• EXERCISE PROMPT:
This exercise asks for a copy of each line in the records below with the word "textcolor" in it.
◇ ◇ ◇
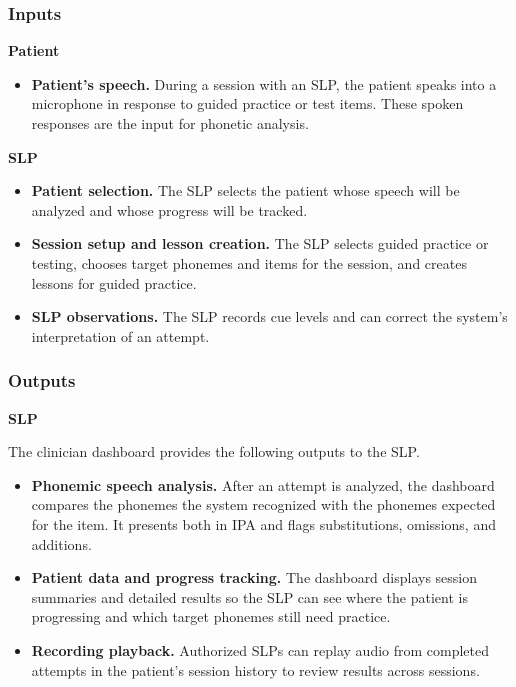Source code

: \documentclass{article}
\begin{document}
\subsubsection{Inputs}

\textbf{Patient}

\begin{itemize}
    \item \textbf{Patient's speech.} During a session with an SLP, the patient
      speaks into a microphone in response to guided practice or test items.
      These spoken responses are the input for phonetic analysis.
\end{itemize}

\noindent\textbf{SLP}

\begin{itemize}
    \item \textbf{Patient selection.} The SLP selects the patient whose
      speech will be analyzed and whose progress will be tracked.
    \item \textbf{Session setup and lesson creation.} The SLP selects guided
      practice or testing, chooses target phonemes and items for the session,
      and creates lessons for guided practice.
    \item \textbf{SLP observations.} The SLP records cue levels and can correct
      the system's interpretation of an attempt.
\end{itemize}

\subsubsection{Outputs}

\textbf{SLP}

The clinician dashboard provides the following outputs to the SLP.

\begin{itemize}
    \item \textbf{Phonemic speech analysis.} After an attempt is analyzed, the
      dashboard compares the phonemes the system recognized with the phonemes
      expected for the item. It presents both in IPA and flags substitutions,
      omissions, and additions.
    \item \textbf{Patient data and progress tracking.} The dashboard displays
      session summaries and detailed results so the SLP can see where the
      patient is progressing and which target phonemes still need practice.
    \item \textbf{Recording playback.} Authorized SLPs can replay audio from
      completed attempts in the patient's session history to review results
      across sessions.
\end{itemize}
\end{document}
◇ ◇ ◇
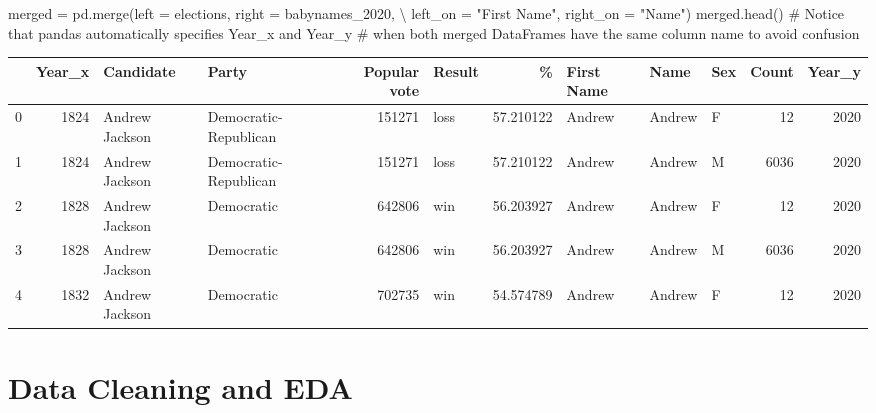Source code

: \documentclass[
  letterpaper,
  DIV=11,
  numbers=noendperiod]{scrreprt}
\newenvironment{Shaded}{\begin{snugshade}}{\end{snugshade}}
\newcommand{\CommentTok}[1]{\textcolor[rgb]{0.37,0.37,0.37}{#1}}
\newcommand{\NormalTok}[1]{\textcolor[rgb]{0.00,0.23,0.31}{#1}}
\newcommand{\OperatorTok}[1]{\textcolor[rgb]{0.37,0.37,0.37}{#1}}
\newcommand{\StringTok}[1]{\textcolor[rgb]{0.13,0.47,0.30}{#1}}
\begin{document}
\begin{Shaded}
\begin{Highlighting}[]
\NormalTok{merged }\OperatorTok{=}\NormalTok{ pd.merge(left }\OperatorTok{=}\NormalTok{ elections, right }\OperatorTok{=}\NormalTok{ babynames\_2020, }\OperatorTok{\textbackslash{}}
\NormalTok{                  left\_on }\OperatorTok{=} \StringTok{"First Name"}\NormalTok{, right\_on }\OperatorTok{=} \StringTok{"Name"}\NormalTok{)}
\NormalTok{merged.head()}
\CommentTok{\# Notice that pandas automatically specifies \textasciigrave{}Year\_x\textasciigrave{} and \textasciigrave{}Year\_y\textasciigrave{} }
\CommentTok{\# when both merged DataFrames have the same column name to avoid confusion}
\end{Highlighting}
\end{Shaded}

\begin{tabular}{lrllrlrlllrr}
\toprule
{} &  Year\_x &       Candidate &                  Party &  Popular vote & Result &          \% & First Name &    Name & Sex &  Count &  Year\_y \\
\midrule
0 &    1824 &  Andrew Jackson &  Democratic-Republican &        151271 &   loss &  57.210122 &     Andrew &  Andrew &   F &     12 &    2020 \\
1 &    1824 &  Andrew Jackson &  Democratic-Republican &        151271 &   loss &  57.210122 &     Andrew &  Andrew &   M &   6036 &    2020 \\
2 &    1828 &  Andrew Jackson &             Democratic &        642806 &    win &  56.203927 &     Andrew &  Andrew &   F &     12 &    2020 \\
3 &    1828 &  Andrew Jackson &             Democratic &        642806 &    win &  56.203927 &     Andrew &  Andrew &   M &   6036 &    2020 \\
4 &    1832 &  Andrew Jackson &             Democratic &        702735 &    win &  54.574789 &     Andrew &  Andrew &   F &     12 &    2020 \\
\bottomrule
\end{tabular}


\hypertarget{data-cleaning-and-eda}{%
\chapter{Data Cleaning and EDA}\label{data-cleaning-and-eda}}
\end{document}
◇ ◇ ◇
• RESULT OF THIS EXERCISE:
\newcommand{\CommentTok}[1]{\textcolor[rgb]{0.37,0.37,0.37}{#1}}
\newcommand{\NormalTok}[1]{\textcolor[rgb]{0.00,0.23,0.31}{#1}}
\newcommand{\OperatorTok}[1]{\textcolor[rgb]{0.37,0.37,0.37}{#1}}
\newcommand{\StringTok}[1]{\textcolor[rgb]{0.13,0.47,0.30}{#1}}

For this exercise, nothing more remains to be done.